Si pusiéramos películas en espejo, solo para indiciar el reverso, El triunfo es lo opuesto de César debe morir (2012), de los hermanos Taviani. Comparten temática (la posibilidad de generar un lugar para el arte en cárceles de máxima seguridad), pero el camino es totalmente diferente. Allí donde los Taviani hibridan las formas genéricas y nunca pierden de vista la institución, Emmanuel Courcol hace honor al título de su propuesta, “el triunfo”, acudiendo al viejo esquema del individuo que lucha contra obstáculos y de algún modo llega a la victoria. Con mensaje incluido, por supuesto.

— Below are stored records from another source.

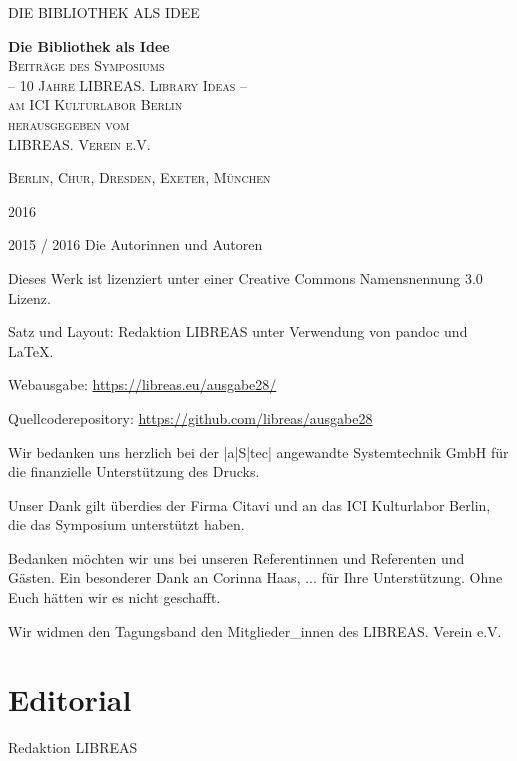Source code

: \documentclass[10.5pt,a5paper,twoside]{memoir}
\makeatletter
\DeclareRobustCommand\authortoctext[1]{%
{\addvspace{20pt}\nopagebreak\leftskip0em\relax
\rightskip \@tocrmarg\relax
\noindent\itshape#1\par\addvspace{-7pt}}}
\newcommand\authortoc[1]{%
  \gdef\chapterauthor{#1}%
  \addtocontents{toc}{\authortoctext{#1}}}
\newlength\drop
\newcommand*\titleM{\begingroup%
\setlength\drop{0.08\textheight}
\centering
\vspace*{\drop}
{\Huge\bfseries Die Bibliothek als Idee}\\[\baselineskip]
{\scshape Beiträge des Symposiums \\ -- 10 Jahre LIBREAS. Library Ideas -- \\ am ICI Kulturlabor Berlin}\\[\baselineskip]
\vfill
{\large\scshape {\small herausgegeben vom}\\{\large LIBREAS. Verein e.V.}}\par
\vfill
{\scshape Berlin, Chur, Dresden, Exeter, München}\par
\vfill
{\scshape 2016}\par
\endgroup}
\makeatother
\begin{document}
\frontmatter

\pagestyle{empty}
\begin{flushright}
{\LARGE DIE BIBLIOTHEK ALS IDEE} 
\end{flushright}

\cleartorecto

\pagestyle{empty}
\titleM
\cleartoverso


\begingroup
\footnotesize
\parindent 0pt
\parskip \baselineskip
\vspace*{\fill}
\textcopyright{} 2015 / 2016 Die Autorinnen und Autoren

Dieses Werk ist lizenziert unter einer Creative Commons Namensnennung 3.0 Lizenz.

Satz und Layout: Redaktion LIBREAS unter Verwendung von pandoc und \LaTeX\xspace. 

Webausgabe: \url{https://libreas.eu/ausgabe28/}

Quellcoderepository: \url{https://github.com/libreas/ausgabe28}

    \endgroup
\newpage

\begin{flushright}
Wir bedanken uns herzlich bei der |a|S|tec| angewandte Systemtechnik GmbH für die finanzielle Unterstützung des Drucks. 

\vspace{10mm}

Unser Dank gilt überdies der Firma Citavi und an das ICI Kulturlabor Berlin, die das Symposium unterstützt haben.

\vspace{10mm}

Bedanken möchten wir uns bei unseren Referentinnen und Referenten und Gästen. Ein besonderer Dank an Corinna Haas, ... für Ihre Unterstützung. Ohne Euch hätten wir es nicht geschafft.

\vspace{10mm}

Wir widmen den Tagungsband den Mitglieder\_innen des LIBREAS. Verein e.V.
\end{flushright}

\cleartorecto

\tableofcontents*

\mainmatter
\pagestyle{mystyle}


\authortoc{Redaktion LIBREAS}
\chapter*[Editorial]{Editorial}
\begin{flushright}
{\large Redaktion LIBREAS}
\end{flushright}
\end{document}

El individuo en cuestión es Etienne, un actor desocupado que decide hacerse cargo de un taller. El objetivo es ambicioso: poner en escena con un grupo de cinco reclusos Esperando a Godot de Samuel Beckett. A medida que avanza el proyecto, Etienne deberá lidiar con sus propios fantasmas y con sus obsesiones. Ponerse en el rol de director implica bordear una delgada frontera hacia el autoritarismo, sacudir el ego por la cara de modo peligroso, y si a ello sumamos la inexperiencia de quienes actúan todo se vuelve más problemático. Si bien los presos intentan colgarse el traje de profesionales, Etienne se dará cuenta de que lo más importante será hallar ese diamante que todos llevamos adentro y que alguien ayuda a pulir.

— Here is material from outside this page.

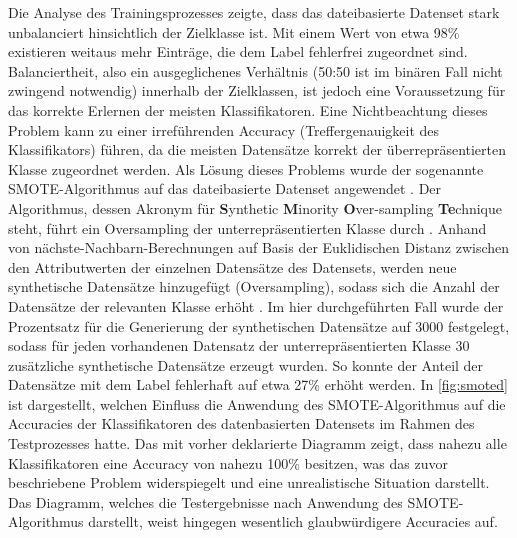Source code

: Die Analyse des Trainingsprozesses zeigte, dass das dateibasierte Datenset stark unbalanciert hinsichtlich der Zielklasse ist. Mit einem Wert von etwa 98\% existieren weitaus mehr Einträge, die dem Label \glqq fehlerfrei\grqq{} zugeordnet sind. Balanciertheit, also ein ausgeglichenes Verhältnis (50:50 ist im binären Fall nicht zwingend notwendig) innerhalb der Zielklassen, ist jedoch eine Voraussetzung für das korrekte Erlernen der meisten Klassifikatoren. Eine Nichtbeachtung dieses Problem kann zu einer irreführenden Accuracy (Treffergenauigkeit des Klassifikators) führen, da die meisten Datensätze korrekt der überrepräsentierten Klasse zugeordnet werden. Als Lösung dieses Problems wurde der sogenannte SMOTE-Algorithmus auf das dateibasierte Datenset angewendet \cite{Chawla2002}. Der Algorithmus, dessen Akronym für \textbf{S}ynthetic \textbf{M}inority \textbf{O}ver-sampling \textbf{Te}chnique steht, führt ein Oversampling der unterrepräsentierten Klasse durch \cite{Chawla2002}. Anhand von nächste-Nachbarn-Berechnungen auf Basis der Euklidischen Distanz zwischen den Attributwerten der einzelnen Datensätze des Datensets, werden neue synthetische Datensätze hinzugefügt (Oversampling), sodass sich die Anzahl der Datensätze der relevanten Klasse erhöht \cite{Chawla2002}. Im hier durchgeführten Fall wurde der Prozentsatz für die Generierung der synthetischen Datensätze auf 3000 festgelegt, sodass für jeden vorhandenen Datensatz der unterrepräsentierten Klasse 30 zusätzliche synthetische Datensätze erzeugt wurden. So konnte der Anteil der Datensätze mit dem Label \glqq fehlerhaft\grqq{} auf etwa 27\% erhöht werden. In \autoref{fig:smoted} ist dargestellt, welchen Einfluss die Anwendung des SMOTE-Algorithmus auf die Accuracies der Klassifikatoren des datenbasierten Datensets im Rahmen des Testprozesses hatte. Das mit \glqq vorher\grqq{} deklarierte Diagramm zeigt, dass nahezu alle Klassifikatoren eine Accuracy von nahezu 100\% besitzen, was das zuvor beschriebene Problem widerspiegelt und eine unrealistische Situation darstellt. Das Diagramm, welches die Testergebnisse nach Anwendung des SMOTE-Algorithmus darstellt, weist hingegen wesentlich glaubwürdigere Accuracies auf.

Ahora bien, hay por lo menos dos formas de seguir la historia. Una de ellas consiste en perderse y dejarse llevar por el ritmo que propone, entregarse a la ficción edulcorada que oculta lo peor de la cárcel para ceder el paso a un grupo simpático de presos, construidos dramáticamente para tales fines narrativos. En esta dirección, en la que se propone como comedia dramática, inofensiva para aquellos que suelen consumir el fetichismo de la marginalidad,  la película cumple las expectativas.

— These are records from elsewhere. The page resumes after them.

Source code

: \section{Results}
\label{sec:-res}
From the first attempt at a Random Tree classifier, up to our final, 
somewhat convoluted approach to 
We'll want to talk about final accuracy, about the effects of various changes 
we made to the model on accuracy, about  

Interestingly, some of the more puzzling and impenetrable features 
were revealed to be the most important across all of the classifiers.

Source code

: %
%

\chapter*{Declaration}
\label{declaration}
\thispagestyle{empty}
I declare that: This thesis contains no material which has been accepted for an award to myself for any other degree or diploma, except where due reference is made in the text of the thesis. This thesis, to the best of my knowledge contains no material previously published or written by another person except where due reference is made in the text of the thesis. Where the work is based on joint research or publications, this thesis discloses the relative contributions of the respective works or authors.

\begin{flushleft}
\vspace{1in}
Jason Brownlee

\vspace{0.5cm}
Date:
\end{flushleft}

No obstante, si se hurga un poquito, si se sale de esa superficie de placer, son demasiados los subrayados que se encuentran, asociaciones forzadas a partir de la idea de la obra de Beckett. La cuestión de la espera está lo suficientemente marcada en varios tramos y sentidos, y entonces asoman los mensajes peligrosamente. Inspirada en hechos reales, El triunfo se evidencia como una recreación personal acomodaticia a los parámetros y a las exigencias industriales, con un enorme protagónico de Kad Merad y una desdibujada mirada sobre la cárcel, más cercana a una carpa de circo que a la verdadera institución.